In a glimmer of hope for two Bulgarians held hostage, the government in Sofia said they were still alive after an execution deadline set by their kidnappers expired.

Senior Bulgarian diplomats arrived in Baghdad to try to save the lives of truck drivers Georgi Lazov, 30, and Ivailo Kepov, 32, being held hostage by militants demanding U.S.-led forces in Iraq free prisoners.

Lazov and Kepov had faced a Friday night execution deadline.

"Now I can confirm the information, which has been received three hours ago (5 a.m. EDT) that our compatriots are alive," Bulgarian Foreign Minister Solomon Passy said on Sunday.

Al Jazeera television showed a video tape last week of the two men in front of masked captors identified as members of the Tawhid and Jihad group led by Jordanian militant Abu Musab al-Zarqawi, accused by Washington of links to al Qaeda.

Kidnappers have seized dozens of foreigners since April to press demands for foreign troops to leave. Many hostages have been freed but at least three have been killed, including an American and a South Korean beheaded by Zarqawi's group.

DIRTY BOMB?

While the hostage crisis tested the wills of Iraq's new interim government, Washington and U.S. allies with troops in the country, three American soldiers were killed in two separate incidents involving roadside bombs.

More than 650 U.S. troops have died in combat since the U.S.-led invasion in March last year.

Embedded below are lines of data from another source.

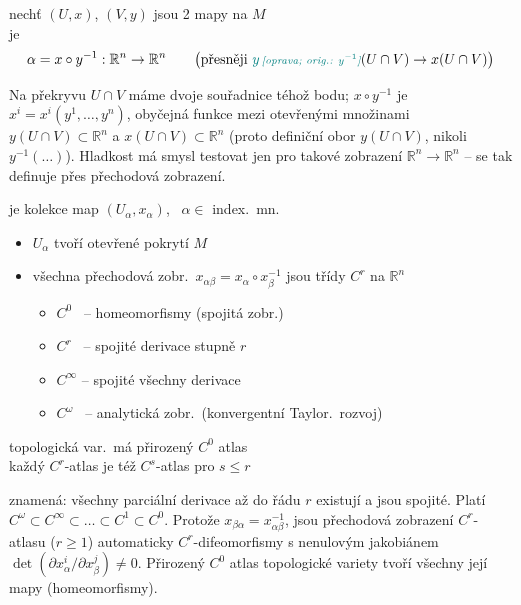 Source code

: \begin{definice}
nechť $(U,x)$, $(V,y)$ jsou 2 mapy na $M$ \\
 je
\[ \alpha = x\circ y^{-1}: \mathbb{R}^n\to\mathbb{R}^n
   \qquad \big(\text{přesněji } \oprava{y}{y^{-1}}(U\cap V)\to x(U\cap V)\big) \]
\end{definice}

\begin{vysvetleni}
Na překryvu $U\cap V$ máme dvoje souřadnice téhož bodu; $x\circ y^{-1}$ je  $x^i = x^i(y^1,\dots,y^n)$, obyčejná funkce mezi otevřenými množinami $y(U\cap V)\subset\mathbb{R}^n$ a $x(U\cap V)\subset\mathbb{R}^n$ (proto definiční obor $y(U\cap V)$, nikoli $y^{-1}(\dots)$). Hladkost má smysl testovat jen pro takové zobrazení $\mathbb{R}^n\to\mathbb{R}^n$ --  se tak definuje přes přechodová zobrazení.
\end{vysvetleni}

\begin{definice}
 je kolekce map $(U_\alpha,x_\alpha)$, \ $\alpha\in$ index.\ mn.
\begin{itemize}[nosep]
  \item[--] $U_\alpha$ tvoří otevřené pokrytí $M$
  \item[--] všechna přechodová zobr.\ $x_{\alpha\beta} = x_\alpha\circ x_\beta^{-1}$ jsou třídy $C^r$ na $\mathbb{R}^n$
  \begin{itemize}[nosep]
    \item[] $C^0$ \ -- homeomorfismy (spojitá zobr.)
    \item[] $C^r$ \ -- spojité derivace stupně $r$
    \item[] $C^\infty$ -- spojité všechny derivace
    \item[] $C^\omega$ \ -- analytická zobr.\ (konvergentní Taylor.\ rozvoj)
  \end{itemize}
\end{itemize}
\end{definice}
topologická var.\ má přirozený $C^0$ atlas \\
každý $C^r$-atlas je též $C^s$-atlas pro $s\leq r$

\begin{vysvetleni}
 znamená: všechny parciální derivace až do řádu $r$ existují a jsou spojité. Platí $C^\omega\subset C^\infty\subset\dots\subset C^1\subset C^0$. Protože $x_{\beta\alpha}=x_{\alpha\beta}^{-1}$, jsou přechodová zobrazení $C^r$-atlasu ($r\geq1$) automaticky $C^r$-difeomorfismy s nenulovým jakobiánem $\det(\partial x_\alpha^i/\partial x_\beta^j)\neq0$. Přirozený $C^0$ atlas topologické variety tvoří všechny její mapy (homeomorfismy).
\end{vysvetleni}

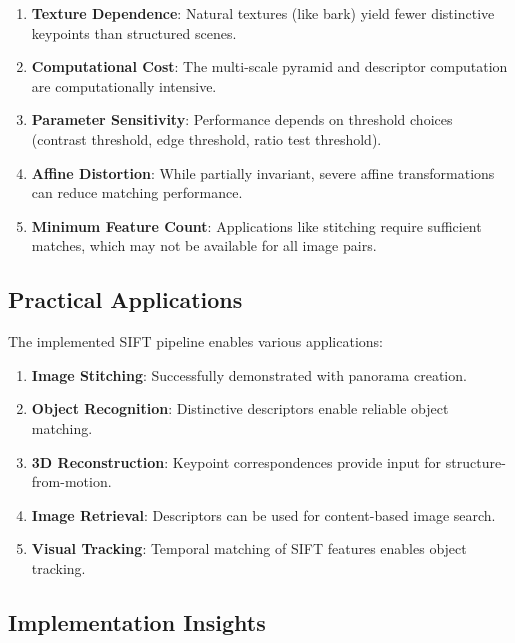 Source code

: \documentclass[12pt,a4paper]{article}
\begin{document}
\begin{enumerate}
    \item \textbf{Texture Dependence}: Natural textures (like bark) yield fewer distinctive keypoints than structured scenes.
    
    \item \textbf{Computational Cost}: The multi-scale pyramid and descriptor computation are computationally intensive.
    
    \item \textbf{Parameter Sensitivity}: Performance depends on threshold choices (contrast threshold, edge threshold, ratio test threshold).
    
    \item \textbf{Affine Distortion}: While partially invariant, severe affine transformations can reduce matching performance.
    
    \item \textbf{Minimum Feature Count}: Applications like stitching require sufficient matches, which may not be available for all image pairs.
\end{enumerate}

\subsection{Practical Applications}

The implemented SIFT pipeline enables various applications:

\begin{enumerate}
    \item \textbf{Image Stitching}: Successfully demonstrated with panorama creation.
    
    \item \textbf{Object Recognition}: Distinctive descriptors enable reliable object matching.
    
    \item \textbf{3D Reconstruction}: Keypoint correspondences provide input for structure-from-motion.
    
    \item \textbf{Image Retrieval}: Descriptors can be used for content-based image search.
    
    \item \textbf{Visual Tracking}: Temporal matching of SIFT features enables object tracking.
\end{enumerate}

\subsection{Implementation Insights}
\end{document}
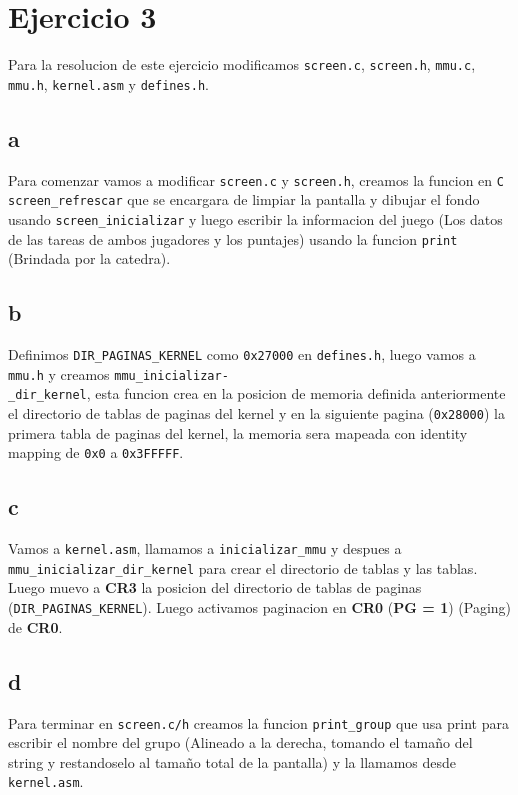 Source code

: \section{Ejercicio 3}

Para la resolucion de este ejercicio modificamos \texttt{screen.c}, \texttt{screen.h}, \texttt{mmu.c}, \texttt{mmu.h}, \texttt{kernel.asm} y \texttt{defines.h}.

\subsection{a}
Para comenzar vamos a modificar \texttt{screen.c} y \texttt{screen.h}, creamos la funcion en \texttt{C} \texttt{screen\_refrescar} que se encargara de limpiar la pantalla y dibujar el fondo usando \texttt{screen\_inicializar} y luego escribir la informacion del juego (Los datos de las tareas de ambos jugadores y los puntajes) usando la funcion \texttt{print} (Brindada por la catedra).

\subsection{b}
Definimos \texttt{DIR\_PAGINAS\_KERNEL} como \texttt{0x27000} en \texttt{defines.h}, luego vamos a \texttt{mmu.h} y creamos \texttt{mmu\_inicializar-}\\
\texttt{\_dir\_kernel}, esta funcion crea en la posicion de memoria definida anteriormente el directorio de tablas de paginas del kernel y en la siguiente pagina (\texttt{0x28000}) la primera tabla de paginas del kernel, la memoria sera mapeada con identity mapping de \texttt{0x0} a \texttt{0x3FFFFF}.

\subsection{c}
Vamos a \texttt{kernel.asm}, llamamos a \texttt{inicializar\_mmu} y despues a \texttt{mmu\_inicializar\_dir\_kernel} para crear el directorio de tablas y las tablas. Luego muevo a \textbf{CR3} la posicion del directorio de tablas de paginas (\texttt{DIR\_PAGINAS\_KERNEL}). Luego activamos paginacion en \textbf{CR0} (\textbf{PG = 1}) (Paging) de \textbf{CR0}.

\subsection{d}
Para terminar en \texttt{screen.c/h} creamos la funcion \texttt{print\_group} que usa print para escribir el nombre del grupo (Alineado a la derecha, tomando el tamaño del string y restandoselo al tamaño total de la pantalla) y la llamamos desde \texttt{kernel.asm}. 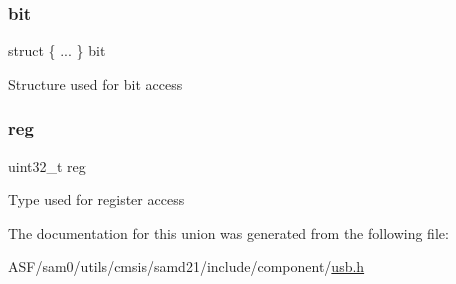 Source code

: \subsubsection{\texorpdfstring{bit}{bit}}
{\footnotesize\ttfamily struct \{ ... \}   bit}

Structure used for bit access \mbox{\label{union_u_s_b___d_e_v_i_c_e___a_d_d_r___type_a6b91636401516a477989a336376d7b40}} 
\subsubsection{\texorpdfstring{reg}{reg}}
{\footnotesize\ttfamily uint32\+\_\+t reg}

Type used for register access 

The documentation for this union was generated from the following file\+:\begin{DoxyCompactItemize}
\item 
A\+S\+F/sam0/utils/cmsis/samd21/include/component/\mbox{\hyperlink{component_2usb_8h}{usb.\+h}}\end{DoxyCompactItemize}
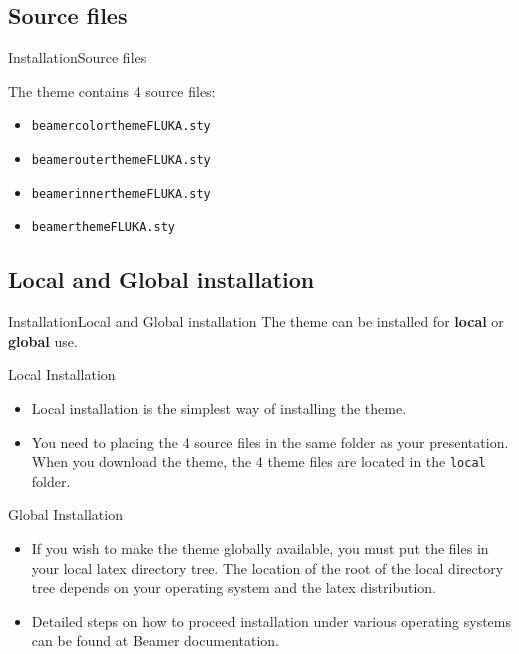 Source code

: \documentclass[10pt]{beamer}
\begin{document}
\subsection{Source files}
\begin{frame}{Installation}{Source files}

\begin{block}{}
The theme contains 4 source files:
  \begin{itemize}
    \item {\tt beamercolorthemeFLUKA.sty}
    \item {\tt beamerouterthemeFLUKA.sty}
    \item {\tt beamerinnerthemeFLUKA.sty}
    \item {\tt beamerthemeFLUKA.sty}
  \end{itemize}
\end{block}
\end{frame}

\subsection{Local and Global installation}
\begin{frame}{Installation}{Local and Global installation}
  The theme can be installed for \textbf{local} or \textbf{global} use.
  \pause
  \begin{block}{Local Installation}
  \begin{itemize}
    \item Local installation is the simplest way of installing the theme.
    \item You need to placing the 4 source files in the same folder as your presentation. When you download the theme, the 4 theme files are located in the {\tt local} folder.
  \end{itemize}
  \end{block}

  \begin{block}{Global Installation}
  \begin{itemize}
     \item If you wish to make the theme globally available, you must put the files in your local latex directory tree. The location of the root of the local directory tree depends on your operating system and the latex distribution.
     \item Detailed steps on how to proceed installation under various operating systems can be found at Beamer documentation.
  \end{itemize}
  \end{block}
\end{frame}
\end{document}
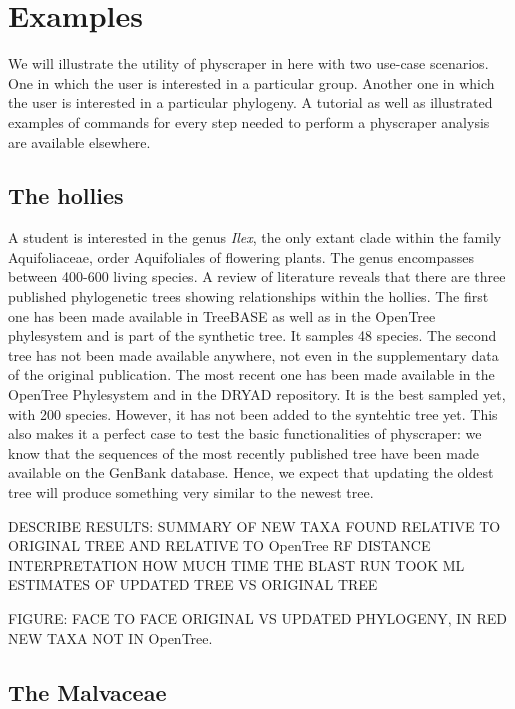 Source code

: \documentclass[]{article}
\begin{document}
\hypertarget{examples}{%
\section{Examples}\label{examples}}

We will illustrate the utility of physcraper in here with two use-case scenarios. One in which the user is interested in a particular group. Another one in which the user is interested in a particular phylogeny.
A tutorial as well as illustrated examples of commands for every step needed to perform a physcraper analysis are available elsewhere.

\hypertarget{the-hollies}{%
\subsection{The hollies}\label{the-hollies}}

A student is interested in the genus \emph{Ilex}, the only extant clade within the family Aquifoliaceae, order Aquifoliales of flowering plants.
The genus encompasses between 400-600 living species. A review of literature reveals that there are three published phylogenetic trees showing relationships within the hollies.
The first one has been made available in TreeBASE as well as in the OpenTree phylesystem and is part of the synthetic tree. It samples 48 species.
The second tree has not been made available anywhere, not even in the supplementary data of the original publication.
The most recent one has been made available in the OpenTree Phylesystem and in the DRYAD repository. It is the best sampled yet, with 200 species. However, it has not been added to the syntehtic tree yet.
This also makes it a perfect case to test the basic functionalities of physcraper: we know that the sequences of the most recently published tree have been made available on the GenBank database. Hence, we expect that updating the oldest tree will produce something very similar to the newest tree.

DESCRIBE RESULTS: SUMMARY OF NEW TAXA FOUND RELATIVE TO ORIGINAL TREE AND RELATIVE TO OpenTree
RF DISTANCE INTERPRETATION
HOW MUCH TIME THE BLAST RUN TOOK
ML ESTIMATES OF UPDATED TREE VS ORIGINAL TREE

FIGURE: FACE TO FACE ORIGINAL VS UPDATED PHYLOGENY, IN RED NEW TAXA NOT IN OpenTree.

\hypertarget{the-malvaceae}{%
\subsection{The Malvaceae}\label{the-malvaceae}}
\end{document}
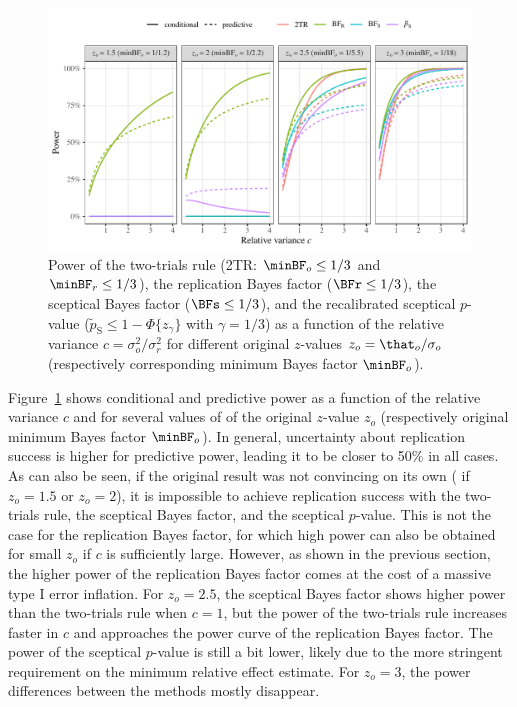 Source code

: \begin{figure}
\begin{knitrout}
\color{fgcolor}
\includegraphics[width=\maxwidth]{images/paper2/power-plots-1}
\end{knitrout}
\caption{Power of the two-trials rule (2TR: $\minBF_{o} \leq
1/3$ and $\minBF_{r} \leq
1/3$), the replication Bayes factor ($\BFr
\leq 1/3$), the sceptical Bayes factor ($\BFs
\leq
1/3$), and the recalibrated sceptical $p$-value ($\tilde{p}_{\mathrm{S}}
\leq 1 - \Phi\{z_{\gamma}\}$ with $\gamma =
1/3$) as a function of the relative variance $c
= \sigma^2_o/\sigma^2_r$ for different original $z$-values $z_o =
\that_o/\sigma_o$ (respectively corresponding minimum Bayes factor $\minBF_o$).}
\label{fig2:condpower}
\end{figure}

Figure~\ref{fig2:condpower} shows conditional and predictive power as a function
of the relative variance $c$ and for several values of of the original $z$-value
$z_o$ (respectively original minimum Bayes factor $\minBF_{o}$). In general,
uncertainty about replication success is higher for predictive power, leading it
to be closer to 50\% in all cases. As can also be seen, if the original result
was not convincing on its own (\eg{} if $z_o = 1.5$ or $z_{o} = 2$), it is
impossible to achieve replication success with the two-trials rule, the
sceptical Bayes factor, and the sceptical $p$-value. This is not the case for
the replication Bayes factor, for which high power can also be obtained for
small $z_o$ if $c$ is sufficiently large. However, as shown in the previous
section, the higher power of the replication Bayes factor comes at the cost of a
massive type I error inflation. For $z_o = 2.5$, the sceptical Bayes factor
shows higher power than the two-trials rule when $c = 1$, but the power of the
two-trials rule increases faster in $c$ and approaches the power curve of the
replication Bayes factor. The power of the sceptical $p$-value is still a bit
lower, likely due to the more stringent requirement on the minimum relative
effect estimate. For $z_{o} = 3$, the power differences between the methods
mostly disappear.

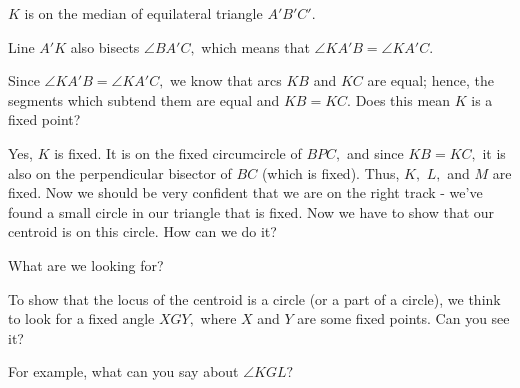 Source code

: $K$ is on the median of equilateral triangle $A'B'C'.$

Line $A'K$ also bisects $\angle BA'C,$ which means that $\angle KA'B = \angle KA'C.$

Since $\angle KA'B = \angle KA'C,$ we know that arcs $KB$ and $KC$ are equal; hence, the segments which subtend them are equal and $KB = KC.$ Does this mean $K$ is a fixed point?





Yes, $K$ is fixed. It is on the fixed circumcircle of $BPC,$ and since $KB = KC,$ it is also on the perpendicular bisector of $BC$ (which is fixed). Thus, $K,$ $L,$ and $M$ are fixed. Now we should be very confident that we are on the right track - we've found a small circle in our triangle that is fixed. Now we have to show that our centroid is on this circle. How can we do it?

What are we looking for?




To show that the locus of the centroid is a circle (or a part of a circle), we think to look for a fixed angle $XGY,$ where $X$ and $Y$ are some fixed points. Can you see it?

For example, what can you say about $\angle KGL?$



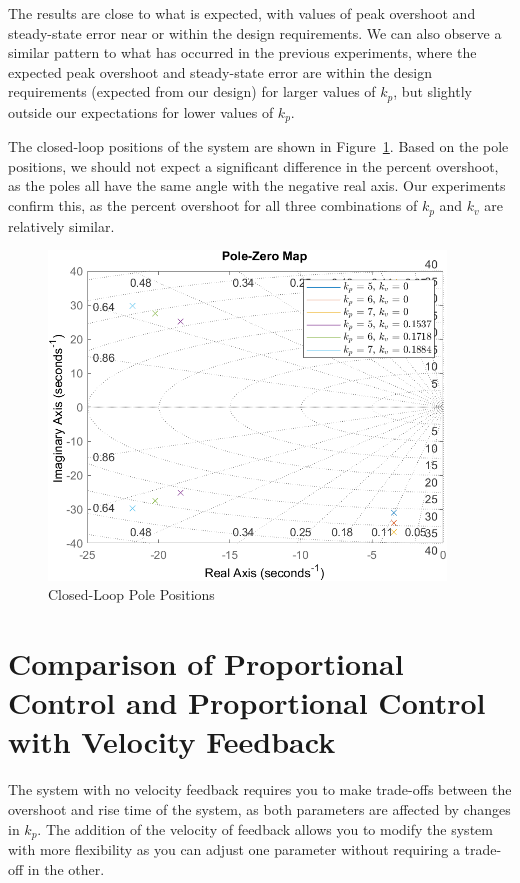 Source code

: \documentclass[12pt]{article}
\begin{document}
The results are close to what is expected, with values of peak overshoot and steady-state error near or within the design requirements. We can also observe a similar pattern to what has occurred in the previous experiments, where the expected peak overshoot and steady-state error are within the design requirements (expected from our design) for larger values of $k_p$, but slightly outside our expectations for lower values of $k_p$.

The closed-loop positions of the system are shown in Figure~\ref{fig:exp3_pole}. Based on the pole positions, we should not expect a significant difference in the percent overshoot, as the poles all have the same angle with the negative real axis. Our experiments confirm this, as the percent overshoot for all three combinations of $k_p$ and $k_v$ are relatively similar.

\begin{figure}[h]
    \centering
    \includegraphics[width=0.94\textwidth]{exp3_pole}
    \caption{\label{fig:exp3_pole}Closed-Loop Pole Positions}
\end{figure}

\section*{Comparison of Proportional Control and Proportional Control with Velocity Feedback}
The system with no velocity feedback requires you to make trade-offs between the overshoot and rise time of the system, as both parameters are affected by changes in $k_p$. The addition of the velocity of feedback allows you to modify the system with more flexibility as you can adjust one parameter without requiring a trade-off in the other.
 
\end{document}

Prime Minister Iyad Allawi's interim government, which took over from U.S.-led occupiers on June 28, is heavily dependent on foreign troops for security while it builds up fledgling forces.

Iraq's national security adviser told a news conference unconventional weapons material might have gone to neighboring states during the U.S.-led war, adding Zarqawi was probably trying to obtain some.

"Just imagine if these weapons of mass destruction or any of these capabilities of making a dirty bomb or a chemical weapon or anything like this, if it falls in the hands of Zarqawi's gangsters and Zarqawi's people," said Mowaffaq al-Rubaie. He did not elaborate.

Iraqi Deputy Prime Minister Barham Salih told reporters after meeting Syrian President Bashar al-Assad in Damascus that their countries had agreed to cooperate to seal their long desert border to stop foreign militants infiltrating into Iraq.

Washington accuses Syria of not doing enough to stop militants crossing into Iraq. Damascus denies the charge, one of the reasons for U.S. economic sanctions imposed on Syria in May.

On Sunday, masked gunmen led hundreds of Iraqis who demonstrated in support of Saddam in the town of Baquba, northeast of Baghdad.

"We sacrifice our souls and blood for you, Saddam," they shouted.

President Ghazi al-Yawar was quoted as saying the interim government plans to introduce an amnesty for rebels who have been fighting U.S.-led forces in Iraq within "a couple of days."

"We are offering an amnesty definitely, for people who have not committed too many atrocious acts; everybody except murderers, rapists and kidnappers," he told the Financial Times on Monday.